Depuis lors, nous avons réfléchi à la manière de nous engager avec la partie inférieure de la chaîne et pas seulement avec les acteurs à son sommet. Comment pouvons-nous travailler avec les organisations locales pour faire avancer cette transformation par le bas et ne pas seulement travailler directement avec les grandes entreprises?
Le développement du territoire est compris aujourd’hui comme une concurrence pour la terre et les ressources entre les producteurs d’un côté et les communautés locales et les écosystèmes de l’autre, ces derniers perdant habituellement. Nous tentons d’imaginer de nouvelles voies de médiation et de coexistence qui sont plus complexes et justes.
- KC
- Comment concilier ces convictions avec la modestie nécessaire à la pratique de l’architecture?
- AS
- Après toutes ces années passées à travailler dans des contextes comme celui-ci, nous avons modifié notre façon d’envisager les projets plus traditionnels. Nous avons toujours aimé cette déclaration de Nicolas Hulot, l’homme politique et écologiste français, affirmant que nous devons être capables d’arriver à la fin du mois, mais aussi d’affronter la perspective de la fin du monde. Nous essayons de naviguer entre ces possibilités très spéculatives et visionnaires et ces problèmes très directs et pragmatiques qu’il faut résoudre dans l’immédiat.
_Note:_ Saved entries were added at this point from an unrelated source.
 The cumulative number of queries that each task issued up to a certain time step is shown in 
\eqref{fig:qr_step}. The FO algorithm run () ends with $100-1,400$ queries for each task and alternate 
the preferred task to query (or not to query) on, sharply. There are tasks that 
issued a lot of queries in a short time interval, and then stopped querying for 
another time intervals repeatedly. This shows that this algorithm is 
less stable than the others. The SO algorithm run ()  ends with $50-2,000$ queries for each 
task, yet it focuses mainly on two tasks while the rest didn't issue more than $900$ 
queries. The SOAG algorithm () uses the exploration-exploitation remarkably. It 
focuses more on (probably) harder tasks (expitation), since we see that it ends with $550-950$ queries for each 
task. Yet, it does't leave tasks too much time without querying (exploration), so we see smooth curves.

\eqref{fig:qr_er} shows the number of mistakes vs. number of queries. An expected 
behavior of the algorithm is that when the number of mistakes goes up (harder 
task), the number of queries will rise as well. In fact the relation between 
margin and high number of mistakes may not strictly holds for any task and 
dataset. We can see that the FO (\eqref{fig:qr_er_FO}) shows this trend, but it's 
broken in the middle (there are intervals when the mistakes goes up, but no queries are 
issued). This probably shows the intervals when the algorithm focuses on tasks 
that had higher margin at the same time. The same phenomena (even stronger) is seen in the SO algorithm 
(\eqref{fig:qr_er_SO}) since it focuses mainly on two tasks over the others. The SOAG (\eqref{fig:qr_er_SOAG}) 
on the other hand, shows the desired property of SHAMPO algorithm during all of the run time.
Et en travaillant avec toutes ces questions énergétiques et territoriales, surtout ces derniers temps, nous avons eu beaucoup de discussions sur des idées de mode de vie post-carbone, postcolonial et post-patriarcal, en nous demandant : Comment peut-on les transposer du studio à des projets très traditionnels? Comment pouvons-nous comprendre ces projets comme une partie intégrante de cette transformation post-carbone, probablement la plus grande transformation que nous devrions faire? Évidemment, nous n’avons pas encore les réponses.
Cette conversation est la deuxième d’une série d’entretiens que Plan Común a réalisés et qui sont diffusés à la fois sur ce site web et en vidéo dans les archives audiovisuelles OnArchitecture.